# [Your assignment]
Carry over every entry exactly as written, though not the pictures it contains.

[Saved data entries]
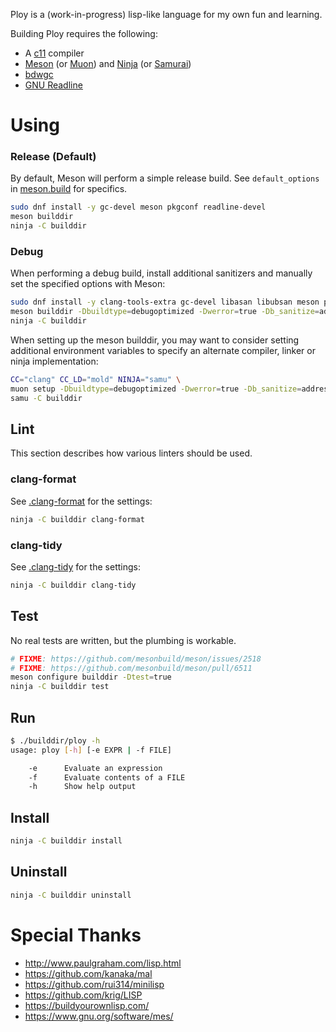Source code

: Ploy is a (work-in-progress) lisp-like language for my own fun and learning.

Building Ploy requires the following:

- A [c11] compiler
- [Meson] (or [Muon]) and [Ninja] (or [Samurai])
- [bdwgc]
- [GNU Readline][readline]

[bdwgc]: https://github.com/ivmai/bdwgc
[c11]: https://en.wikipedia.org/wiki/C11_(C_standard_revision)
[meson]: https://mesonbuild.com/
[muon]: https://muon.build/
[ninja]: https://ninja-build.org/
[readline]: https://git.savannah.gnu.org/cgit/readline.git
[samurai]: https://github.com/michaelforney/samurai

# Using

### Release (Default)

By default, Meson will perform a simple release build. See `default_options` in
[meson.build](./meson.build) for specifics.

```sh
sudo dnf install -y gc-devel meson pkgconf readline-devel
meson builddir
ninja -C builddir
```

### Debug

When performing a debug build, install additional sanitizers and manually set
the specified options with Meson:

```sh
sudo dnf install -y clang-tools-extra gc-devel libasan libubsan meson pkgconf readline-devel
meson builddir -Dbuildtype=debugoptimized -Dwerror=true -Db_sanitize=address,undefined
ninja -C builddir
```

When setting up the meson builddir, you may want to consider setting additional
environment variables to specify an alternate compiler, linker or ninja
implementation:

```sh
CC="clang" CC_LD="mold" NINJA="samu" \
muon setup -Dbuildtype=debugoptimized -Dwerror=true -Db_sanitize=address,undefined builddir
samu -C builddir
```

## Lint

This section describes how various linters should be used.

### clang-format

See [.clang-format](./.clang-format) for the settings:

```sh
ninja -C builddir clang-format
```

### clang-tidy

See [.clang-tidy](./.clang-tidy) for the settings:

```sh
ninja -C builddir clang-tidy
```

## Test

No real tests are written, but the plumbing is workable.

```sh
# FIXME: https://github.com/mesonbuild/meson/issues/2518
# FIXME: https://github.com/mesonbuild/meson/pull/6511
meson configure builddir -Dtest=true
ninja -C builddir test
```

## Run

```sh
$ ./builddir/ploy -h
usage: ploy [-h] [-e EXPR | -f FILE]

    -e      Evaluate an expression
    -f      Evaluate contents of a FILE
    -h      Show help output

```

## Install

```sh
ninja -C builddir install
```

## Uninstall

```sh
ninja -C builddir uninstall
```

# Special Thanks

- http://www.paulgraham.com/lisp.html
- https://github.com/kanaka/mal
- https://github.com/rui314/minilisp
- https://github.com/krig/LISP
- https://buildyourownlisp.com/
- https://www.gnu.org/software/mes/
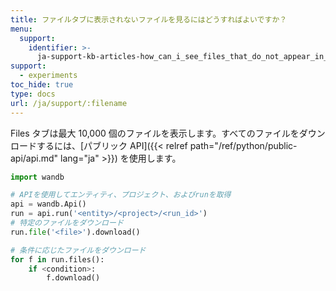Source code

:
 ```yaml
---
title: ファイルタブに表示されないファイルを見るにはどうすればよいですか？
menu:
  support:
    identifier: >-
      ja-support-kb-articles-how_can_i_see_files_that_do_not_appear_in_the_files_tab
support:
  - experiments
toc_hide: true
type: docs
url: /ja/support/:filename
---
```

Files タブは最大 10,000 個のファイルを表示します。すべてのファイルをダウンロードするには、[パブリック API]({{< relref path="/ref/python/public-api/api.md" lang="ja" >}}) を使用します。

```python
import wandb

# APIを使用してエンティティ、プロジェクト、およびrunを取得
api = wandb.Api()
run = api.run('<entity>/<project>/<run_id>')
# 特定のファイルをダウンロード
run.file('<file>').download()

# 条件に応じたファイルをダウンロード
for f in run.files():
    if <condition>:
        f.download()
```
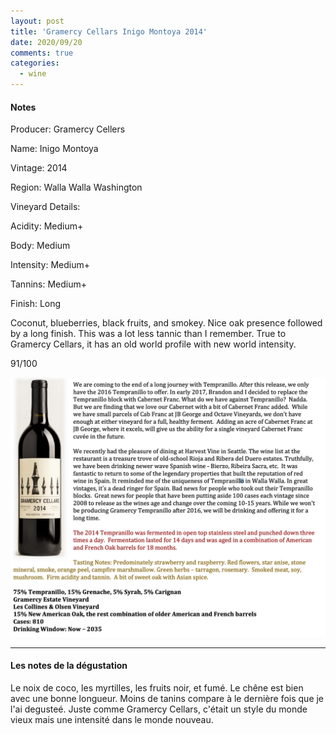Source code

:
 ```yaml
---
layout: post
title: 'Gramercy Cellars Inigo Montoya 2014'
date: 2020/09/20
comments: true
categories:
  - wine
---
```


#### Notes

Producer: Gramercy Cellers

Name: Inigo Montoya

Vintage: 2014

Region: Walla Walla Washington

Vineyard Details:

Acidity: Medium+

Body: Medium

Intensity: Medium+

Tannins: Medium+

Finish: Long

Coconut, blueberries, black fruits, and smokey. Nice oak presence followed by a long finish.
This was a lot less tannic than I remember. True to Gramercy Cellars, it has an old world profile with new world
intensity.

91/100

![Inigo Montoya](/assets/images/les_vins/2014-inigo-montoya.png)

---

#### Les notes de la dégustation

Le noix de coco, les myrtilles, les fruits noir, et fumé. Le chêne est bien avec une bonne longueur. Moins de tanins compare
à le dernière fois que je l'ai degusteé. Juste comme Gramercy Cellars, c'était un style du monde vieux mais une intensité dans le monde nouveau.
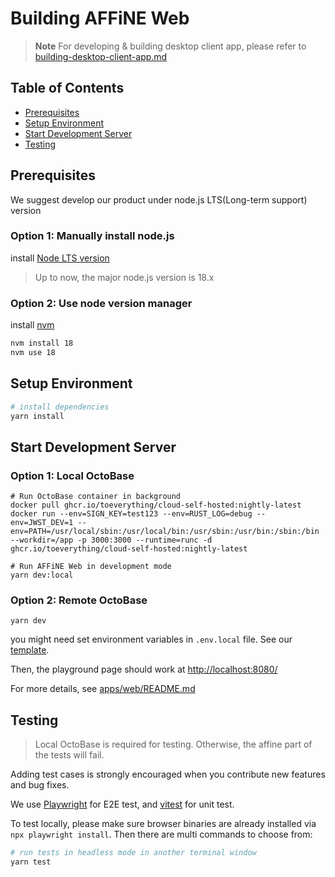 # Building AFFiNE Web

> **Note**
> For developing & building desktop client app, please refer to [building-desktop-client-app.md](./building-desktop-client-app.md)

## Table of Contents

- [Prerequisites](#prerequisites)
- [Setup Environment](#setup-environment)
- [Start Development Server](#start-development-server)
- [Testing](#testing)

## Prerequisites

We suggest develop our product under node.js LTS(Long-term support) version

### Option 1: Manually install node.js

install [Node LTS version](https://nodejs.org/en/download)

> Up to now, the major node.js version is 18.x

### Option 2: Use node version manager

install [nvm](https://github.com/nvm-sh/nvm)

```sh
nvm install 18
nvm use 18
```

## Setup Environment

```sh
# install dependencies
yarn install
```

## Start Development Server

### Option 1: Local OctoBase

```shell
# Run OctoBase container in background
docker pull ghcr.io/toeverything/cloud-self-hosted:nightly-latest
docker run --env=SIGN_KEY=test123 --env=RUST_LOG=debug --env=JWST_DEV=1 --env=PATH=/usr/local/sbin:/usr/local/bin:/usr/sbin:/usr/bin:/sbin:/bin --workdir=/app -p 3000:3000 --runtime=runc -d ghcr.io/toeverything/cloud-self-hosted:nightly-latest
```

```shell
# Run AFFiNE Web in development mode
yarn dev:local
```

### Option 2: Remote OctoBase

```shell
yarn dev
```

you might need set environment variables in `.env.local` file.
See our [template](../apps/web/.env.local.template).

Then, the playground page should work at [http://localhost:8080/](http://localhost:8080/)

For more details, see [apps/web/README.md](../apps/web/README.md)

## Testing

> Local OctoBase is required for testing. Otherwise, the affine part of the tests will fail.

Adding test cases is strongly encouraged when you contribute new features and bug fixes.

We use [Playwright](https://playwright.dev/) for E2E test, and [vitest](https://vitest.dev/) for unit test.

To test locally, please make sure browser binaries are already installed via `npx playwright install`. Then there are multi commands to choose from:

```sh
# run tests in headless mode in another terminal window
yarn test
```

# [Exercise answer]
Source code

: Ploy is a (work-in-progress) lisp-like language for my own fun and learning.

Building Ploy requires the following:

- A [c11] compiler
- [Meson] (or [Muon]) and [Ninja] (or [Samurai])
- [bdwgc]
- [GNU Readline][readline]

[bdwgc]: https://github.com/ivmai/bdwgc
[c11]: https://en.wikipedia.org/wiki/C11_(C_standard_revision)
[meson]: https://mesonbuild.com/
[muon]: https://muon.build/
[ninja]: https://ninja-build.org/
[readline]: https://git.savannah.gnu.org/cgit/readline.git
[samurai]: https://github.com/michaelforney/samurai

# Using

### Release (Default)

By default, Meson will perform a simple release build. See `default_options` in
[meson.build](./meson.build) for specifics.

```sh
sudo dnf install -y gc-devel meson pkgconf readline-devel
meson builddir
ninja -C builddir
```

### Debug

When performing a debug build, install additional sanitizers and manually set
the specified options with Meson:

```sh
sudo dnf install -y clang-tools-extra gc-devel libasan libubsan meson pkgconf readline-devel
meson builddir -Dbuildtype=debugoptimized -Dwerror=true -Db_sanitize=address,undefined
ninja -C builddir
```

When setting up the meson builddir, you may want to consider setting additional
environment variables to specify an alternate compiler, linker or ninja
implementation:

```sh
CC="clang" CC_LD="mold" NINJA="samu" \
muon setup -Dbuildtype=debugoptimized -Dwerror=true -Db_sanitize=address,undefined builddir
samu -C builddir
```

## Lint

This section describes how various linters should be used.

### clang-format

See [.clang-format](./.clang-format) for the settings:

```sh
ninja -C builddir clang-format
```

### clang-tidy

See [.clang-tidy](./.clang-tidy) for the settings:

```sh
ninja -C builddir clang-tidy
```

## Test

No real tests are written, but the plumbing is workable.

```sh
# FIXME: https://github.com/mesonbuild/meson/issues/2518
# FIXME: https://github.com/mesonbuild/meson/pull/6511
meson configure builddir -Dtest=true
ninja -C builddir test
```

## Run

```sh
$ ./builddir/ploy -h
usage: ploy [-h] [-e EXPR | -f FILE]

    -e      Evaluate an expression
    -f      Evaluate contents of a FILE
    -h      Show help output

```

## Install

```sh
ninja -C builddir install
```

## Uninstall

```sh
ninja -C builddir uninstall
```

# Special Thanks

- http://www.paulgraham.com/lisp.html
- https://github.com/kanaka/mal
- https://github.com/rui314/minilisp
- https://github.com/krig/LISP
- https://buildyourownlisp.com/
- https://www.gnu.org/software/mes/
Source code

:
 ```yaml
---
title: ファイルタブに表示されないファイルを見るにはどうすればよいですか？
menu:
  support:
    identifier: >-
      ja-support-kb-articles-how_can_i_see_files_that_do_not_appear_in_the_files_tab
support:
  - experiments
toc_hide: true
type: docs
url: /ja/support/:filename
---
```

Files タブは最大 10,000 個のファイルを表示します。すべてのファイルをダウンロードするには、[パブリック API]({{< relref path="/ref/python/public-api/api.md" lang="ja" >}}) を使用します。

```python
import wandb

# APIを使用してエンティティ、プロジェクト、およびrunを取得
api = wandb.Api()
run = api.run('<entity>/<project>/<run_id>')
# 特定のファイルをダウンロード
run.file('<file>').download()

# 条件に応じたファイルをダウンロード
for f in run.files():
    if <condition>:
        f.download()
```
Source code

:
 ```yaml
---
layout: post
title: 'Gramercy Cellars Inigo Montoya 2014'
date: 2020/09/20
comments: true
categories:
  - wine
---
```


#### Notes

Producer: Gramercy Cellers

Name: Inigo Montoya

Vintage: 2014

Region: Walla Walla Washington

Vineyard Details:

Acidity: Medium+

Body: Medium

Intensity: Medium+

Tannins: Medium+

Finish: Long

Coconut, blueberries, black fruits, and smokey. Nice oak presence followed by a long finish.
This was a lot less tannic than I remember. True to Gramercy Cellars, it has an old world profile with new world
intensity.

91/100

![Inigo Montoya](/assets/images/les_vins/2014-inigo-montoya.png)

---

#### Les notes de la dégustation

Le noix de coco, les myrtilles, les fruits noir, et fumé. Le chêne est bien avec une bonne longueur. Moins de tanins compare
à le dernière fois que je l'ai degusteé. Juste comme Gramercy Cellars, c'était un style du monde vieux mais une intensité dans le monde nouveau.
 # Building AFFiNE Web

> **Note**
> For developing & building desktop client app, please refer to [building-desktop-client-app.md](./building-desktop-client-app.md)

## Table of Contents

- [Prerequisites](#prerequisites)
- [Setup Environment](#setup-environment)
- [Start Development Server](#start-development-server)
- [Testing](#testing)

## Prerequisites

We suggest develop our product under node.js LTS(Long-term support) version

### Option 1: Manually install node.js

install [Node LTS version](https://nodejs.org/en/download)

> Up to now, the major node.js version is 18.x

### Option 2: Use node version manager

install [nvm](https://github.com/nvm-sh/nvm)

```sh
nvm install 18
nvm use 18
```

## Setup Environment

```sh
# install dependencies
yarn install
```

## Start Development Server

### Option 1: Local OctoBase

```shell
# Run OctoBase container in background
docker pull ghcr.io/toeverything/cloud-self-hosted:nightly-latest
docker run --env=SIGN_KEY=test123 --env=RUST_LOG=debug --env=JWST_DEV=1 --env=PATH=/usr/local/sbin:/usr/local/bin:/usr/sbin:/usr/bin:/sbin:/bin --workdir=/app -p 3000:3000 --runtime=runc -d ghcr.io/toeverything/cloud-self-hosted:nightly-latest
```

```shell
# Run AFFiNE Web in development mode
yarn dev:local
```

### Option 2: Remote OctoBase

```shell
yarn dev
```

you might need set environment variables in `.env.local` file.
See our [template](../apps/web/.env.local.template).

Then, the playground page should work at [http://localhost:8080/](http://localhost:8080/)

For more details, see [apps/web/README.md](../apps/web/README.md)

## Testing

> Local OctoBase is required for testing. Otherwise, the affine part of the tests will fail.

Adding test cases is strongly encouraged when you contribute new features and bug fixes.

We use [Playwright](https://playwright.dev/) for E2E test, and [vitest](https://vitest.dev/) for unit test.

To test locally, please make sure browser binaries are already installed via `npx playwright install`. Then there are multi commands to choose from:

```sh
# run tests in headless mode in another terminal window
yarn test
```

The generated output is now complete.